Por vezes, descobria, no meio de todos aqueles alfarrábios, uma preciosidade que sequer se lembrava de ter adquirido. Ficava tão satisfeito que até agradecia aos céus, feito um artilheiro no momento do gol, pela bagunça autorizada por ele próprio durante todo o ano. Foi assim que, certa vez, encontrou um bilhete de uma pequena com a qual andou saindo há tempos passados. Nunca soubera o porquê de a fulana ter desaparecido abruptamente sem dizer nada. Só uns seis, sete meses depois é que, ao ler o bilhete de despedida, empurrado sorrateiramente por debaixo da porta, viu que ela havia se mandado para a Suécia, para se jogar nos braços de um affair mantido há anos na internet.

Achou curioso que a ex o tivesse trocado justamente por um varão de um país que era um de seus preferidos no mundo do rock pesado. Era lá o celeiro das bandas que criaram o death metal melódico, subgênero enroscado da música pesada que incluía – vejam só – a agressividade furiosa do death metal e a doçura enjoada do metal melódico. In Flames, Hypocrisy, Scar Symmetry. Eram tantos nomes que ele imaginava a moça fugitiva se atirando nos braços de um desses vocalistas sujos e malvados que tanto emblematizam o tipo de som que fazem. Lamentou que só tenha sabido da novidade tanto tempo depois. E ainda as noites de coração partido em mesas de bar. De imediato, amaldiçoou a necessária e tardia arrumação.

Nem era final de ano. Ocorre que a faxina estava atrasada, por conta dos momentos de angústia causados pelo sumiço da dona, e só foi acontecer agora, em meados de maio. Um mês sempre esquisito, mas que, em ano de Copa do Mundo, era fadado à apreensão. Se até Bono Vox, o vocalista o U2, dado a causas beneficentes e lutas políticas, havia dito que o mundo iria parar para ver as 32 seleções duelarem, não era ele que iria deixar de acompanhar. Não só os times, mas os uniformes, os hinos de cada País e os cânticos das torcidas, a cada ano mais identificados com o rock que tanto fazia parte de sua vida. Lembrava, no meio de toda aquela tralha, ainda com o fatídico bilhete na mão, que a Suécia, seleção pela qual nutria certa admiração, não havia se classificado.

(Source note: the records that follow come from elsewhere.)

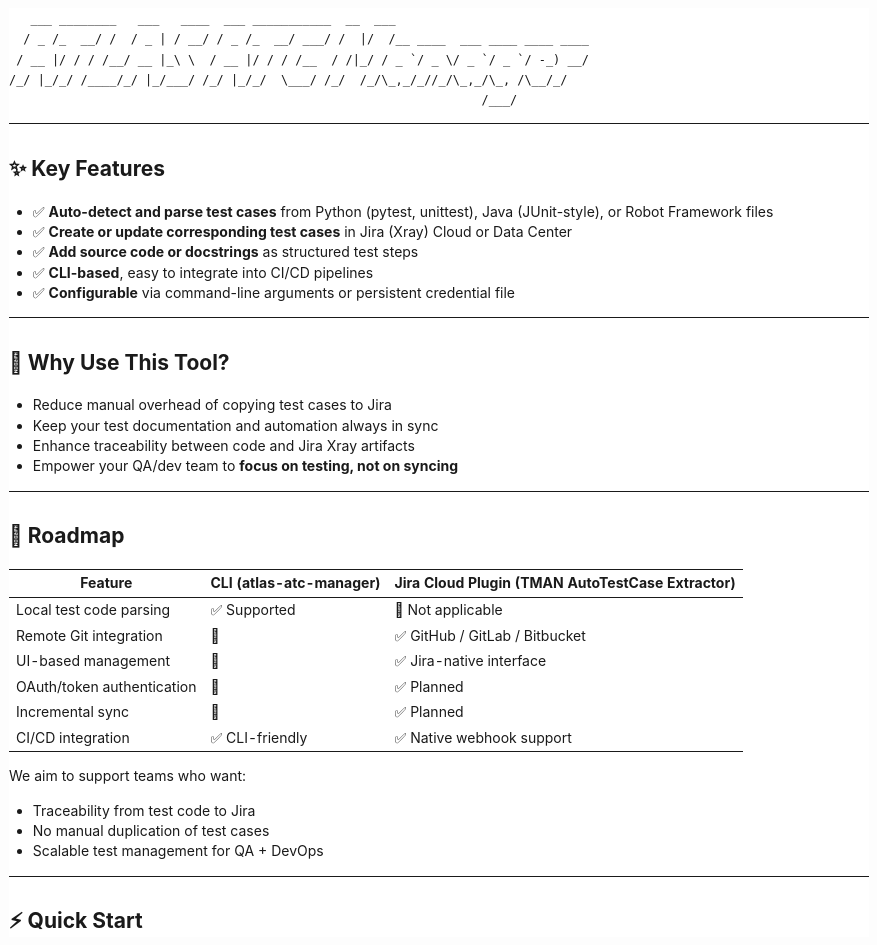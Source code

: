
 ```text
   ___ ________   ___   ____  ___ ___________  __  ___
  / _ /_  __/ /  / _ | / __/ / _ /_  __/ ___/ /  |/  /__ ____  ___ ____ ____ ____
 / __ |/ / / /__/ __ |_\ \  / __ |/ / / /__  / /|_/ / _ `/ _ \/ _ `/ _ `/ -_) __/
/_/ |_/_/ /____/_/ |_/___/ /_/ |_/_/  \___/ /_/  /_/\_,_/_//_/\_,_/\_, /\__/_/
                                                                  /___/          
```

----

## ✨ Key Features

- ✅ **Auto-detect and parse test cases** from Python (pytest, unittest), Java (JUnit-style), or Robot Framework files 
- ✅ **Create or update corresponding test cases** in Jira (Xray) Cloud or Data Center
- ✅ **Add source code or docstrings** as structured test steps
- ✅ **CLI-based**, easy to integrate into CI/CD pipelines
- ✅ **Configurable** via command-line arguments or persistent credential file

----

## 🔧 Why Use This Tool?

- Reduce manual overhead of copying test cases to Jira
- Keep your test documentation and automation always in sync
- Enhance traceability between code and Jira Xray artifacts
- Empower your QA/dev team to **focus on testing, not on syncing**

---

## 🎯 Roadmap

| Feature | CLI (atlas-atc-manager) | Jira Cloud Plugin (TMAN AutoTestCase Extractor) |
|---------|-------------------------|-------------------------------------------------|
| Local test code parsing | ✅ Supported             | 🚫 Not applicable                               |
| Remote Git integration | 🚫                      | ✅ GitHub / GitLab / Bitbucket                   |
| UI-based management | 🚫                      | ✅ Jira-native interface                         |
| OAuth/token authentication | 🚫                      | ✅ Planned                                       |
| Incremental sync | 🚫                      | ✅ Planned                                       |
| CI/CD integration | ✅ CLI-friendly          | ✅ Native webhook support                        |

We aim to support teams who want:
- Traceability from test code to Jira
- No manual duplication of test cases
- Scalable test management for QA + DevOps

----

## ⚡️ Quick Start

Nem sonhava que a moça com quem saía tivesse um namorado europeu. Muito menos da Europa Nórdica, rica em ancestrais mitológicos que também habitavam o universo do heavy metal. Chegava a imaginar como iria se virar a frágil senhorita, acostumada aos calores tropicais, tão próxima do Pólo Norte. O que mais o preocupava naquele momento, entretanto, era onde colocar tanta coisa que havia acumulado naquele apartamento alugado com vista para os fundos da Rua das Laranjeiras. Sabia que para completar a maratona era preciso dar o primeiro passo, mas, súbito, estacou no meio da bagunça. Não conseguia sequer dar fim naquele recém descoberto bilhete, que, a bem da verdade, desejava nunca ter encontrado.